Question

The values of the consistency index ‘\(K\)’ and the flow behavior index ‘\(n\)’ of a dilatant fluid are 0.415 (in CGS units) and 1.23, respectively. The value of the apparent viscosity (in \( g \cdot cm^{-1} \cdot s^{-1} \)) of this fluid at a shear rate of 60 \( s^{-1} \) (rounded off to the nearest integer) is __________________.

Hint:

- Power-law fluids use \(\eta_{\text{app}}=K\,\dot{\gamma}^{\,n-1}\); check the exponent \(n-1\) carefully.
- \(n>1\) indicates a dilatant (shear-thickening) fluid; \(\eta_{\text{app}}\) increases with \(\dot{\gamma}\).

Answer 1

Correct Answer: 1

Step 1: For a power-law (Ostwald–de Waele) fluid, \(\tau = K\,(\dot{\gamma})^n\).
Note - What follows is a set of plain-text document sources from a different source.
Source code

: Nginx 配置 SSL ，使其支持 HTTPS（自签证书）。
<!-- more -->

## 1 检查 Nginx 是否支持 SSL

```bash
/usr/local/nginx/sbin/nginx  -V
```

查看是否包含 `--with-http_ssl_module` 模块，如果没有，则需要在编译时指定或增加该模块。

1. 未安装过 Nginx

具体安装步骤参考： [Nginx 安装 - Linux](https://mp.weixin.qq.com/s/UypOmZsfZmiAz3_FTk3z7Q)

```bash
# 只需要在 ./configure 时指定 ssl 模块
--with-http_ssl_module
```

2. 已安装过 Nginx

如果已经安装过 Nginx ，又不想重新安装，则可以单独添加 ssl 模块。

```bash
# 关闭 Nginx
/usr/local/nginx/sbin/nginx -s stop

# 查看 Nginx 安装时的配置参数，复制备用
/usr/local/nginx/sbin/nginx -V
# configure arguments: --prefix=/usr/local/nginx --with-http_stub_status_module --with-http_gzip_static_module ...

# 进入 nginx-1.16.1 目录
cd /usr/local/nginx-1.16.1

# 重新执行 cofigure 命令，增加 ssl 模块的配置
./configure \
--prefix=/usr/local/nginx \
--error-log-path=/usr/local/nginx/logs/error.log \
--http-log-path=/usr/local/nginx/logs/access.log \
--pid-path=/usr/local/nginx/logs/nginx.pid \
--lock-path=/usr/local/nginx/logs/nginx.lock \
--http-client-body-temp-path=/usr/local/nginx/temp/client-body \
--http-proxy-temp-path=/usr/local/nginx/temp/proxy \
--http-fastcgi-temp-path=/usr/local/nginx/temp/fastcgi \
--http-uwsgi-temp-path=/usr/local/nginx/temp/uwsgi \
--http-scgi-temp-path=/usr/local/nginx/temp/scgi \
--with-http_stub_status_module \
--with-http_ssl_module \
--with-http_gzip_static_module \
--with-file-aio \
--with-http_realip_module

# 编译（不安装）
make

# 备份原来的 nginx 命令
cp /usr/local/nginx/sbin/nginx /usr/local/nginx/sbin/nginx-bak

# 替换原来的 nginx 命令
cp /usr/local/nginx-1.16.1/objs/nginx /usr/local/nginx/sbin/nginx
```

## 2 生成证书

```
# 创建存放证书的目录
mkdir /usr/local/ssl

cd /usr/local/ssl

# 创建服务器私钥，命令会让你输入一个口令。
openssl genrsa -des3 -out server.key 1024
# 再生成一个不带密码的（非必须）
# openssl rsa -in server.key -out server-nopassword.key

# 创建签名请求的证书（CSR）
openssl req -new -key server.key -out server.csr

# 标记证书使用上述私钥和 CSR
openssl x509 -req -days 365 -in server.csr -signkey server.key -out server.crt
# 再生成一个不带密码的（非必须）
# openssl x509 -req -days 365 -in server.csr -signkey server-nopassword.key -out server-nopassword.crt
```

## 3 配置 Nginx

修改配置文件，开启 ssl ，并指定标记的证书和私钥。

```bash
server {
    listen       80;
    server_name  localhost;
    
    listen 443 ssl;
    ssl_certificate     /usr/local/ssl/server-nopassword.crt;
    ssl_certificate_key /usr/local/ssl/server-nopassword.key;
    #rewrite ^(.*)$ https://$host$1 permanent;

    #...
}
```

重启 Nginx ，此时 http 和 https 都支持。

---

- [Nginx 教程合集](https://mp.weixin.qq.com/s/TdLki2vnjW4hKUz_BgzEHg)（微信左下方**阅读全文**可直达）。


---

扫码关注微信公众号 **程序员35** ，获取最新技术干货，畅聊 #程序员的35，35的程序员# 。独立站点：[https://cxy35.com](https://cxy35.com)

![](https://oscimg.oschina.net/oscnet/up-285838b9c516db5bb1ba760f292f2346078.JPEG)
The apparent viscosity is \[ \eta_{\text{app}}=\frac{\tau}{\dot{\gamma}}=K\,(\dot{\gamma})^{\,n-1}. \] Step 2: Substitute the given values \(K=0.415\), \(n=1.23\), and \(\dot{\gamma}=60~s^{-1}\): \[ \eta_{\text{app}}=0.415\,(60)^{1.23-1}=0.415\,(60)^{0.23}. \] Step 3: Evaluate the power: \[ (60)^{0.23} \approx e^{0.23\ln 60} \approx e^{0.23\times 4.0943} \approx e^{0.9417} \approx 2.564. \] Step 4: Compute the apparent viscosity: \[ \eta_{\text{app}} \approx 0.415 \times 2.564 \approx 1.064 \; g\cdot cm^{-1}\cdot s^{-1}. \] Step 5: Round to the nearest integer: \[ \boxed{1 \; g\cdot cm^{-1}\cdot s^{-1}}. \]